• **About this exercise**
Your task is to copy each line of the material that holds the word "Hacer".

____

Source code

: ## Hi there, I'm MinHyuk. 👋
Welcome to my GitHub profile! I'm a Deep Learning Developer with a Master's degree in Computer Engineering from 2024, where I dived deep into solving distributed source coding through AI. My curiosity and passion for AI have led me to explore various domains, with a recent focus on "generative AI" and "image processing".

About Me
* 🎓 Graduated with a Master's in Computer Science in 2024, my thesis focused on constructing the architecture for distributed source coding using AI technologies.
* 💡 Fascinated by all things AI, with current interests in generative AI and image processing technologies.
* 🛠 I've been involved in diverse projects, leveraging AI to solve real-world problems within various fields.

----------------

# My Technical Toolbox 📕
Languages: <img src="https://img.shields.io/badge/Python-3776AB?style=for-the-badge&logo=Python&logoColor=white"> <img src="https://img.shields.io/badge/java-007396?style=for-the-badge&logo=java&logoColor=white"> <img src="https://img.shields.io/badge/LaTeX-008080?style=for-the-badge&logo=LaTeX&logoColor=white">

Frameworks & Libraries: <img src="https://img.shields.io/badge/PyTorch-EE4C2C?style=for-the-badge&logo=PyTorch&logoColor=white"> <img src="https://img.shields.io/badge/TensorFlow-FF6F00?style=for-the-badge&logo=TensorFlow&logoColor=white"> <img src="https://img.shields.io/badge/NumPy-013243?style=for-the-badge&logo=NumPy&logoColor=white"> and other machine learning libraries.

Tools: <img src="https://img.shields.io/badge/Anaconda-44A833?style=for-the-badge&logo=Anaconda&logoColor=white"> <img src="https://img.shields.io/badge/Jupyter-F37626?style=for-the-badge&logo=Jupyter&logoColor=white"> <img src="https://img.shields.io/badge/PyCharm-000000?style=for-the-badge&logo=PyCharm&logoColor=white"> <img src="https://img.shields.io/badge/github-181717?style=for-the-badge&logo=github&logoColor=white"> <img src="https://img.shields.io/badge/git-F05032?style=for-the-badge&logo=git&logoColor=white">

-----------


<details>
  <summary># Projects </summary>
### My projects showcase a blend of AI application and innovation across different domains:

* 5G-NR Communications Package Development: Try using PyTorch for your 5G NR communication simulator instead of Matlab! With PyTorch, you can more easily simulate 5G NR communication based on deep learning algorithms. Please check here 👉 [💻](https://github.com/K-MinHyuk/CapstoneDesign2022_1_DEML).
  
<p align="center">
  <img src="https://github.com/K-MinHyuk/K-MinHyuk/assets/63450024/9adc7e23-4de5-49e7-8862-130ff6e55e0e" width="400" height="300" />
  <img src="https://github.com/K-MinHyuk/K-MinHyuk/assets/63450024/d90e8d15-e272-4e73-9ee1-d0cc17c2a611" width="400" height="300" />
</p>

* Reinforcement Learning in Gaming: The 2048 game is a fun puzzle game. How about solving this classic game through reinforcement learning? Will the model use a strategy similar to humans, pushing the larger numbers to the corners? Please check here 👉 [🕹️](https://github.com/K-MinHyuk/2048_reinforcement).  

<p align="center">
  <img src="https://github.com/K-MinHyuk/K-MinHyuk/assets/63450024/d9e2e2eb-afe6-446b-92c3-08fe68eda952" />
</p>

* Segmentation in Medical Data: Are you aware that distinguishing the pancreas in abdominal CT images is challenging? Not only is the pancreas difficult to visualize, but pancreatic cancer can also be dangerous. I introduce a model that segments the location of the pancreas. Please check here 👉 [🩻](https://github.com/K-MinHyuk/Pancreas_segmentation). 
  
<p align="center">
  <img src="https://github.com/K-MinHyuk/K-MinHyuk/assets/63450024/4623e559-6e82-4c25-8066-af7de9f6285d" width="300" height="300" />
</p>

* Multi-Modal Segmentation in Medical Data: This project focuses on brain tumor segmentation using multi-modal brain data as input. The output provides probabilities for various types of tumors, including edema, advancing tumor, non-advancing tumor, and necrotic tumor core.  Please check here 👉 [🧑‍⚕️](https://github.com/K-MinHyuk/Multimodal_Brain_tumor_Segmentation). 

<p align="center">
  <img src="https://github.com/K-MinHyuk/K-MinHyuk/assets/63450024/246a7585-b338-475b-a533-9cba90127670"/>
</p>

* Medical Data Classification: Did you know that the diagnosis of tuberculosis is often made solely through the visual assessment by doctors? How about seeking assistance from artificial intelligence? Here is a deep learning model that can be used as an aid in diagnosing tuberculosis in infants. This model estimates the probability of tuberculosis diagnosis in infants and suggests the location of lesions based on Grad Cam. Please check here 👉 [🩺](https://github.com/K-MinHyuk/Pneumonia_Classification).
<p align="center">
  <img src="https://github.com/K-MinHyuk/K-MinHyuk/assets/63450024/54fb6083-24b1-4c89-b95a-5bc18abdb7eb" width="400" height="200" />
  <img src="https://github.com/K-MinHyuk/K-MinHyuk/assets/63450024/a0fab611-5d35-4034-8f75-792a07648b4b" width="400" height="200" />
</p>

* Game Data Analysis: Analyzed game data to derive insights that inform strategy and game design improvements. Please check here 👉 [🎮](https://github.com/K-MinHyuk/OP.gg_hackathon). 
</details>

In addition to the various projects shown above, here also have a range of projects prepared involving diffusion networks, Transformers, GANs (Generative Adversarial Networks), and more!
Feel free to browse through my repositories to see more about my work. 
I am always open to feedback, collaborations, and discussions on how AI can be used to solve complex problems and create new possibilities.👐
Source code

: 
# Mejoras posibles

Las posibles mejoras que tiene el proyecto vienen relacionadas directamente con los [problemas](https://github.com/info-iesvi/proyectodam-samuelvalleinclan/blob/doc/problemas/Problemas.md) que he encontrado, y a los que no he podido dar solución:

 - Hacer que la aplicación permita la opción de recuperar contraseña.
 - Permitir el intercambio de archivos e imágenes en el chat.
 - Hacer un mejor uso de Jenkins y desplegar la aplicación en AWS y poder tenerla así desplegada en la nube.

____

• **Result for this exercise**
 - Hacer que la aplicación permita la opción de recuperar contraseña.
 - Hacer un mejor uso de Jenkins y desplegar la aplicación en AWS y poder tenerla así desplegada en la nube.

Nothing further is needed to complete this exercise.